Today we finally had the inevitable: the NFL Players Association de-certified and the players filed antitrust litigation against the owners. It's not like I wanted a lockout to happen, but I was sooooo sick of all the fake posturing both sides were doing. Everybody knew there was eventually going to be a lockout, so why did they keep extending the CBA? They were just going through the motions. Both sides. Every time I heard anything about the NFL my reaction was always the same: "Just do it already!" Now they've finally done it. I loved the NFL's statement calling on the union to go back to mediator and negoitate. The NFL Players Association no longer exists, so I'm not exactly sure how that's supposed to work. I also loved it how Patriots owner Robert Kraft kept providing the media with updates on the negotiations while he was in Israel!
Spring Training has kicked into full gear with various players and teams making news for all kinds of reasons. Rangers CEO Chuck Greenberg resigned because he couldn't get along with Nolan Ryan and was replaced by...Nolan Ryan. Speaking of the Rangers, Michael Young is currently working out at third base because Adrian Beltre is injured. I'm not going to say "I told you so," but I will say "guess you're glad you didn't trade him, huh?"
In other baseball news, Carlos Beltran voluntarily moved to right field. As if that's going to help the Mets. They need to not be paying Carlos Beltran anymore. At least they've realized that paying both Beltran and Ollie Perez to be useless is a bad idea, so they're going to release Ollie. But the fact that Beltran is stealing money from them is the least of the Mets' problems. The money that the Wilpons gave to Bernie Madoff, who then stole money from a whole bunch of other people is the problem. The New York Mets, such a trainwreck. They're so damn unintentionally entertaining that you don't want to look away out of fear you'll miss something. Just like a Charlie Sheen press conference. (Sidebar, does anyone even care how John Cryer and Angus T. Jones feel about having their show effectively cancelled because he's a whack job?)
On to the NHL (yes, believe it or not, there is a hockey season currently being played). With a little more than a month left in the regular season, the playoff races are getting nuts, especially in the West, where just six points separate the defending champion Blackhawks in fourth and the Wild in 11th. The race is tight in the east, too. Six teams are solidly in, but the Rangers, Sabres and Hurricanes are in a dogfight for the other two spots. And I completely agree with the NHL's decision not to further penalize Zdeno Chara for his hit on the Canadiens' Max Pacioretty (the video is below).
Chara's not a dirty player. He's a 6'9 monster wearing ice skates. The play was just an unfortunate combination of circumstances where Pacioretty hit the boards at exactly the wrong place. The fact that the Montreal police are pursuing charges is completely ludicrous.
And, of course, there's college basketball. I enjoy the first week of March Madness (the conference tournaments) as much as, if not more than the NCAA Tournament.
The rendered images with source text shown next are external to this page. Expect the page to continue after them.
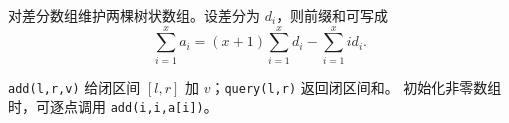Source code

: 对差分数组维护两棵树状数组。设差分为 $d_i$，则前缀和可写成
\[
  \sum_{i=1}^{x}a_i=(x+1)\sum_{i=1}^{x}d_i-\sum_{i=1}^{x}i d_i.
\]

\texttt{add(l,r,v)} 给闭区间 $[l,r]$ 加 $v$；\texttt{query(l,r)} 返回闭区间和。
初始化非零数组时，可逐点调用 \texttt{add(i,i,a[i])}。
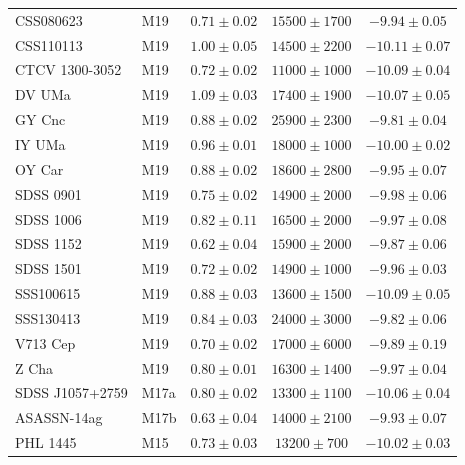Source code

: \begin{table}
\begin{tabular}{llccc}
        CSS080623        &  M19  & $0.71 \pm 0.02$ & $15500\pm  1700$ & $ -9.94 \pm 0.05$ \\
        CSS110113        &  M19  & $1.00 \pm 0.05$ & $14500\pm  2200$ & $-10.11 \pm 0.07$ \\
        CTCV 1300-3052   &  M19  & $0.72 \pm 0.02$ & $11000\pm  1000$ & $-10.09 \pm 0.04$ \\
        DV UMa           &  M19  & $1.09 \pm 0.03$ & $17400\pm  1900$ & $-10.07 \pm 0.05$ \\
        GY Cnc           &  M19  & $0.88 \pm 0.02$ & $25900\pm  2300$ & $ -9.81 \pm 0.04$ \\
        IY UMa           &  M19  & $0.96 \pm 0.01$ & $18000\pm  1000$ & $-10.00 \pm 0.02$ \\
        OY Car           &  M19  & $0.88 \pm 0.02$ & $18600\pm  2800$ & $ -9.95 \pm 0.07$ \\
        SDSS 0901        &  M19  & $0.75 \pm 0.02$ & $14900\pm  2000$ & $ -9.98 \pm 0.06$ \\
        SDSS 1006        &  M19  & $0.82 \pm 0.11$ & $16500\pm  2000$ & $ -9.97 \pm 0.08$ \\
        SDSS 1152        &  M19  & $0.62 \pm 0.04$ & $15900\pm  2000$ & $ -9.87 \pm 0.06$ \\
        SDSS 1501        &  M19  & $0.72 \pm 0.02$ & $14900\pm  1000$ & $ -9.96 \pm 0.03$ \\
        SSS100615        &  M19  & $0.88 \pm 0.03$ & $13600\pm  1500$ & $-10.09 \pm 0.05$ \\
        SSS130413        &  M19  & $0.84 \pm 0.03$ & $24000\pm  3000$ & $ -9.82 \pm 0.06$ \\
        V713 Cep         &  M19  & $0.70 \pm 0.02$ & $17000\pm  6000$ & $ -9.89 \pm 0.19$ \\
        Z Cha            &  M19  & $0.80 \pm 0.01$ & $16300\pm  1400$ & $ -9.97 \pm 0.04$ \\
        SDSS J1057+2759  &  M17a & $0.80 \pm 0.02$ & $13300\pm  1100$ & $-10.06 \pm 0.04$ \\
        ASASSN-14ag      &  M17b & $0.63 \pm 0.04$ & $14000\pm  2100$ & $ -9.93 \pm 0.07$ \\
        PHL 1445         &  M15  & $0.73 \pm 0.03$ & $13200\pm   700$ & $-10.02 \pm 0.03$ \\
        \hline
    \end{tabular}
\end{table}

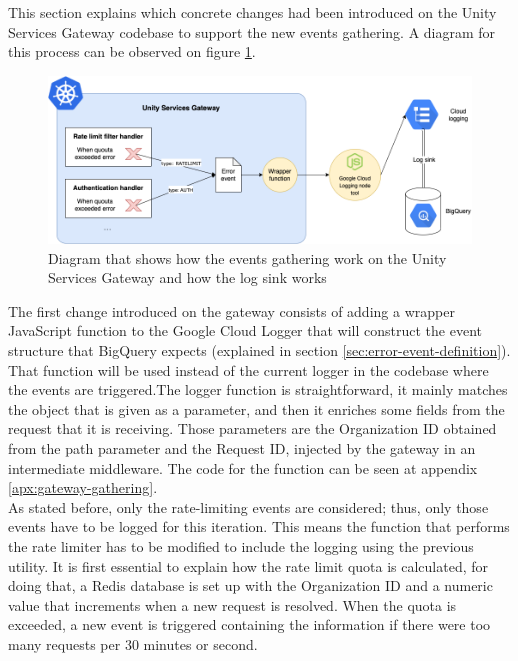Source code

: \documentclass[english, 12pt, a4paper, sci, utf8, a-1b, online]{aaltothesis}
\begin{document}
This section explains which concrete changes had been introduced on the Unity Services Gateway codebase to support the new events gathering. A diagram for this process can be observed on figure \ref{fig:event-gathering}.\\

\begin{figure}[h!]
    \centering
    \includegraphics[scale=0.4]{src/thesis/img/technical-solution/events-gathering.png}
    \caption{Diagram that shows how the events gathering work on the Unity Services Gateway and how the log sink works}
    \label{fig:event-gathering}
\end{figure}

The first change introduced on the gateway consists of adding a wrapper JavaScript function to the Google Cloud Logger that will construct the event structure that BigQuery expects (explained in section \ref{sec:error-event-definition}). That function will be used instead of the current logger in the codebase where the events are triggered.The logger function is straightforward, it mainly matches the object that is given as a parameter, and then it enriches some fields from the request that it is receiving. Those parameters are the Organization ID obtained from the path parameter and the Request ID, injected by the gateway in an intermediate middleware. The code for the function can be seen at appendix \ref{apx:gateway-gathering}.\\

As stated before, only the rate-limiting events are considered; thus, only those events have to be logged for this iteration. This means the function that performs the rate limiter has to be modified to include the logging using the previous utility. It is first essential to explain how the rate limit quota is calculated, for doing that, a Redis database is set up with the Organization ID and a numeric value that increments when a new request is resolved. When the quota is exceeded, a new event is triggered containing the information if there were too many requests per 30 minutes or second.\\
\end{document}
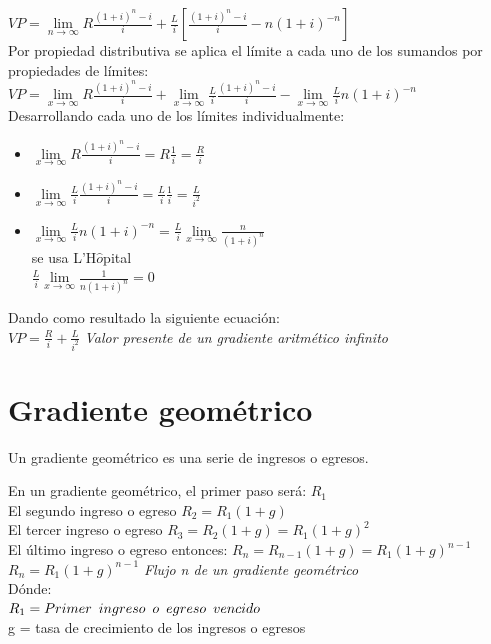 $VP = \lim\limits_{n \to \infty} R\frac{(1+i)^n-i}{i}+\frac{L}{i}[\frac{(1+i)^n-i}{i}-n(1+i)^{-n}] $\\

	Por propiedad distributiva se aplica el límite a cada uno de los sumandos por propiedades de límites:\\
	
$VP = \lim\limits_{x \to \infty} R\frac{(1+i)^n-i}{i} + \lim\limits_{x \to \infty} \frac{L}{i}\frac{(1+i)^n-i}{i} - \lim\limits_{x \to \infty} \frac{L}{i}n(1+i)^{-n}$\\

	Desarrollando cada uno de los límites individualmente:
	
	\begin{itemize}
		\item $\lim\limits_{x \to \infty} R\frac{(1+i)^n-i}{i} = R\frac{1}{i} = \frac{R}{i} $\\
		\item $\lim\limits_{x \to \infty} \frac{L}{i}\frac{(1+i)^n-i}{i} = \frac{L}{i} \frac{1}{i} = \frac{L}{i^2} $\\
		\item $\lim\limits_{x \to \infty} \frac{L}{i}n(1+i)^{-n} = \frac{L}{i} \lim\limits_{x \to \infty} \frac{n}{(1+i)^{n}} $\\
		      se usa L'H$\hat{o}$pital \\
		      $ \frac{L}{i} \lim\limits_{x \to \infty} \frac{1}{n(1+i)^{n}} = 0 $\\
	\end{itemize}
	
	Dando como resultado la siguiente ecuación:\\
	
$VP = \frac{R}{i} + \frac{L}{i^2}$ \hspace{35pt} \textit{Valor presente de un gradiente aritmético infinito}\\

		\section{Gradiente geométrico}
	Un gradiente geométrico es una serie de ingresos o egresos.
	
	En un gradiente geométrico, el primer paso será: $R_{1}$\\
	El segundo ingreso o egreso $R_{2} = R_{1}(1+g)$\\
	El tercer ingreso o egreso $R_{3} = R_{2}(1 + g) = R_{1}(1 + g)^{2}$\\
	El último ingreso o egreso entonces: $R_{n} = R_{n-1}(1+g) = R_{1}(1+g)^{n-1}$\\
$R_{n} = R_{1}(1+g)^{n-1}$ \hspace{35 pt} \textit{Flujo n de un gradiente geométrico}\\
	Dónde:\\
$R_{1} = Primer \hspace{5 pt} ingreso \hspace{5 pt} o \hspace{5 pt} egreso \hspace{5 pt} vencido$\\
g = tasa de crecimiento de los ingresos o egresos\\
I'm currently watching UConn-Syracuse in the Big East semifinals, a matchup that will always have special significance for me. The first college basketball game I ever went to was the UConn-Syracuse Big East final when I was seven years old. It would take me about three more blog posts to talk about all the twists and turns of the conference tournaments, so I'm not going to do that. The officiating in the St. John's-Rutgers game would deserve one of its own.
I will say this though: the "other" Joe Brackets is driving me crazy with his constantly changing bracket. It's not so much the constant changes that bother me (in fact, just the opposite, I like that ESPN gives us those updates on the bottom line), but the fact that some of those changes don't make any sense. Case in point, Notre Dame slaughters Cincinnati last night to move up to a No. 1 seed. No problem there. But the No. 1 seed that got dropped down to Notre Dame's No. 2 wasn't Pitt, which lost to UConn earlier in the day, it was Duke, which didn't even play until today. And teams that don't play keep getting moved around between the "Last Four Byes," "Last Four In," and "Last Four Out" categories. I have no problem with moving teams around on those lines based on winning or losing (for example, Marquette and Colorado have both played their way in), but just doing it arbitrarily when they don't even play really bothers me.
Maybe that just means I've been watching way too much college basketball over the past few days for something like that to annoy me. As for my bracket, it probably won't be updated until sometime tomorrow night or Sunday when we know who's in from all the mid-majors (the Big Ten and ACC championship games will have little bearing on who I think is in the field).